Re: [design] church and synagogue

T'would be swell if one of the great dead architects was awarded a Pritzker,
so pusillanimous is the award committee's imagination.

We visited the reconstructed Barcelona Pavilion last month, and while it
is an astonishingly exact recreation, what it lacks is any sign of aging over
80 years, and thus discomforts with its falsity as do restorations of
any ilk.

Meis would do no such idiotic design now based on copying himself, but
nothing hinders those intent on building designs of the masters as if a
rouged and powdered unchangeable carcass equals a variably-colored
corpus under stress and strain of temporality and impossible dreams
of mortality -- the latter a whistling in the dark conceit of the young who
know not what pleasures aging and end-time at hand reveals.

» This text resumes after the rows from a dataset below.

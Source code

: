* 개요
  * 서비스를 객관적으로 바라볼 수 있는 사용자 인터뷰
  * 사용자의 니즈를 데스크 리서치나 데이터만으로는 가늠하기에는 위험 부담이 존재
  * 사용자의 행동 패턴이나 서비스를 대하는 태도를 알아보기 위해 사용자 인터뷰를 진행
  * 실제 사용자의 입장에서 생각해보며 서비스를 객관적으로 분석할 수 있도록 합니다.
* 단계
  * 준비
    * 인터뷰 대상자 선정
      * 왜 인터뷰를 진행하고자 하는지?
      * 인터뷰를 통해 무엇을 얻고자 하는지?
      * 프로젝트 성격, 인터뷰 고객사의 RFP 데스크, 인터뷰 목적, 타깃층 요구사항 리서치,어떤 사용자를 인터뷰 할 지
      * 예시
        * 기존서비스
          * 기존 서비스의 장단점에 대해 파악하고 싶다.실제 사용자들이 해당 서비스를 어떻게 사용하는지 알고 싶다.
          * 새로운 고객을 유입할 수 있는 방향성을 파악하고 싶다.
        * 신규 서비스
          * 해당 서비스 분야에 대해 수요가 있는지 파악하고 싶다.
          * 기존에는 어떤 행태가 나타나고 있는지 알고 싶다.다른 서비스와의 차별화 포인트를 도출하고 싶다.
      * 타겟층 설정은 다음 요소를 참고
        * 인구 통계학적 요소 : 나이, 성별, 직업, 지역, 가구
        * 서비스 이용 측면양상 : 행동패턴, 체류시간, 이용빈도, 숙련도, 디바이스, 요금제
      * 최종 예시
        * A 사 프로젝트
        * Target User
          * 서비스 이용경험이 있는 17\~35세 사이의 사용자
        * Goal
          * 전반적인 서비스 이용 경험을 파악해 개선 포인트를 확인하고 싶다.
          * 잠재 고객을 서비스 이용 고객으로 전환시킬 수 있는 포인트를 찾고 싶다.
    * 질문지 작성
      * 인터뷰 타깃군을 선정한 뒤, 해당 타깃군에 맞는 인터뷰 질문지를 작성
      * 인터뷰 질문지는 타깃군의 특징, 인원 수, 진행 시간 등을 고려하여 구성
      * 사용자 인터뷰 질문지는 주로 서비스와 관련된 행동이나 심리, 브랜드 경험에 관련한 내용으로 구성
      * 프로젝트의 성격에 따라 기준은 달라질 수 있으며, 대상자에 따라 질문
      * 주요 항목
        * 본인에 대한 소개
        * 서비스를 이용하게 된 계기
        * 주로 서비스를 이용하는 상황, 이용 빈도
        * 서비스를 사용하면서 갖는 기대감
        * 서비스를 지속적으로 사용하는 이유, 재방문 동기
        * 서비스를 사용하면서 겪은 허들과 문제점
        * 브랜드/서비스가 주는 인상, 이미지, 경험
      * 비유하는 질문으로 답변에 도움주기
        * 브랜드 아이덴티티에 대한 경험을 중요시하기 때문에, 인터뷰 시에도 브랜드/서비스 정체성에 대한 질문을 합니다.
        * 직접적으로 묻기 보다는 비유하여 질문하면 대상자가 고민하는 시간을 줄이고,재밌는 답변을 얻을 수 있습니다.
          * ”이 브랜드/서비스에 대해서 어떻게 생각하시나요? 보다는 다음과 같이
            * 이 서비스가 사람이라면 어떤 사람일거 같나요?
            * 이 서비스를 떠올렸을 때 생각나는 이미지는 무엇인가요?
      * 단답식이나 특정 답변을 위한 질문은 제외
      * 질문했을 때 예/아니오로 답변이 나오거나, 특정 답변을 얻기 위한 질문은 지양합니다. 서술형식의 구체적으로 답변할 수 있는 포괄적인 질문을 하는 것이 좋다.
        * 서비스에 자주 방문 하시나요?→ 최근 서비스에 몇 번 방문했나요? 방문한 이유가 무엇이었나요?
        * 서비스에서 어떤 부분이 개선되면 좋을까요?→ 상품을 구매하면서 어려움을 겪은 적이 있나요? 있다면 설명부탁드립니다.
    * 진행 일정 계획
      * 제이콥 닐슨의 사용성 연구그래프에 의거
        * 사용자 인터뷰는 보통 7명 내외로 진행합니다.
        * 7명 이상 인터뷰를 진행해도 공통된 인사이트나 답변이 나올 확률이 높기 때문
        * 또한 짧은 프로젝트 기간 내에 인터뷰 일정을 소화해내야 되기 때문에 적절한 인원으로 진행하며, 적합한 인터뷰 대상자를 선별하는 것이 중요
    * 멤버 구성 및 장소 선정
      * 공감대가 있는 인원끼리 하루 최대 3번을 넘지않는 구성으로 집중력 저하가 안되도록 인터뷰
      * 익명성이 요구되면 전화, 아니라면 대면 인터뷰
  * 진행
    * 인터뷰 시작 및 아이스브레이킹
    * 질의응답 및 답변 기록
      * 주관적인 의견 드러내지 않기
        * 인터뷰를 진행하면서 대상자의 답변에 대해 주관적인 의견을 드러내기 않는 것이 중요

The appeal of sacral embambling of saints, and/or their body parts,
none as realistic as Madame Tussaud's plastic masterworks, or
Hollywood's virtual recreations, depended in part on the revulsion
of the living for the dead, conquered by facing sort of life-like
mortal remains instead of not at all threatening stone carvings.

Shocking doubters into believers is the magic of art (and all great art
steals its power from manipulative religious terror of the unknowable)
and verisimmilitude is a comforting illusion truth rather than its horror.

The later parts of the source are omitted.